For nearly two decades, I have collaborated with engineers, young and old, and at times this has been quite a challenge. I jokingly tell my friends, when an engineer sees me coming, they duck inside their cubicle, quickly picking up their phone as to not be disturbed. They’re likely cringing on the inside wondering what I could possibly want now. With a smile on my face, I greet them and explain, “Yes, I need your help again.”
As a company, our goal is simple, yet complex – to differentiate ourselves from our competitors, showing our value to current, as well as potential, clients. We understand our value, but a potential client may not. Content marketing plays a vital role in bridging that gap. We want to communicate with clients based on what interests them, while also serving as an educational resource for them.
For example, if you are making decisions regarding the purchase of a building, KGEI can provide a building evaluation. This allows the potential buyer to understand the total investment, including the condition of the building’s systems and potential repair/replacement costs. We can also be a resource on choosing the right HVAC system, changes in building codes and the amount of energy a building should be using.
As a marketing professional, the biggest lurking question for me is, “How can I validate the knowledge and skillset our engineers offer?” I see their value each and every day. I overhear the collaboration among team members, searching for the best solution to meet a client’s expectations for their HVAC system or discussing why energy efficiency is crucial within a particular building. I have stopped by late at night to pick up my laptop and observed an entire team of designers and engineers working diligently to meet a deadline despite a list of changes they received mere hours before. I see the satisfaction on their faces when they receive word that a project was awarded LEED Gold.
This industry is definitely focused on technical knowledge and credentials, as it should be. But, just as important is understanding that our team is driven by passion, and I’m proud to communicate that as our brand and our value. KGEI’s marketing ideas do not come out of thin air; they are related to experiences and solutions encountered in our everyday work lives. That is where the collaboration between the design team and the marketing team is imperative.
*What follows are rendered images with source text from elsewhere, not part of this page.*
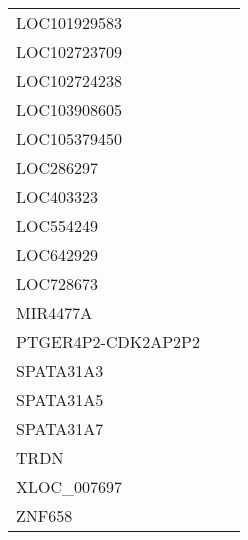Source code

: \begin{tabular}{lcc}
LOC101929583       &                &            \\
LOC102723709       &                &            \\
LOC102724238       &                &            \\
LOC103908605       &                &            \\
LOC105379450       &                &            \\
LOC286297          &                &            \\
LOC403323          &                &            \\
LOC554249          &                &            \\
LOC642929          &                &            \\
LOC728673          &                &            \\
MIR4477A           &                &            \\
PTGER4P2-CDK2AP2P2 &                &            \\
SPATA31A3          &                &            \\
SPATA31A5          &                &            \\
SPATA31A7          &                &            \\
TRDN               &                &            \\
XLOC\_007697        &                &            \\
ZNF658             &                &            \\
\bottomrule
\end{tabular}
Similar to most building owners, I do not have a technical background, so I must ask questions about projects in order to understand exactly what our design entailed. What were the owner’s expectations? Why did we choose a particular system? What are the energy savings for the building? Is the building LEED certified? Were there issues related to the building envelope? How did we provide value to the client? How does this building benefit our community? A thorough understanding of the project allows me to convey its significance and our brand to our clients.
KGEI’s purpose-driven brand – to be the best comprehensive engineering firm in the region – shows through a collection of images and ideas representing our organization. We strive to provide value to our clients. Our logo, a K and G intertwined, communicates our emphasis on teamwork, both internally, in how we are organized, and externally, in how we communicate with our clients. The word engineers is at the base of our logo, because we understand that engineering is the solid foundation for our projects, but not the focus. The logo is strong, clean and well-designed, all characteristics of how we approach our work. We influence our brand through consistency in our engineering as well as our marketing.
It may be virtually impossible for any consulting firm to differentiate on brand alone, but there is no doubt that the way our firm presents and communicates is critical to how our clients perceive our value. I believe wholeheartedly in the competence of our engineers and am proud to showcase the projects that are living proof of just how crucial our team members are to the overall success of a building, the impact that building has on the local community, and the marketing initiatives that follow. The engineers are the “brains” behind the content and project experience we possess.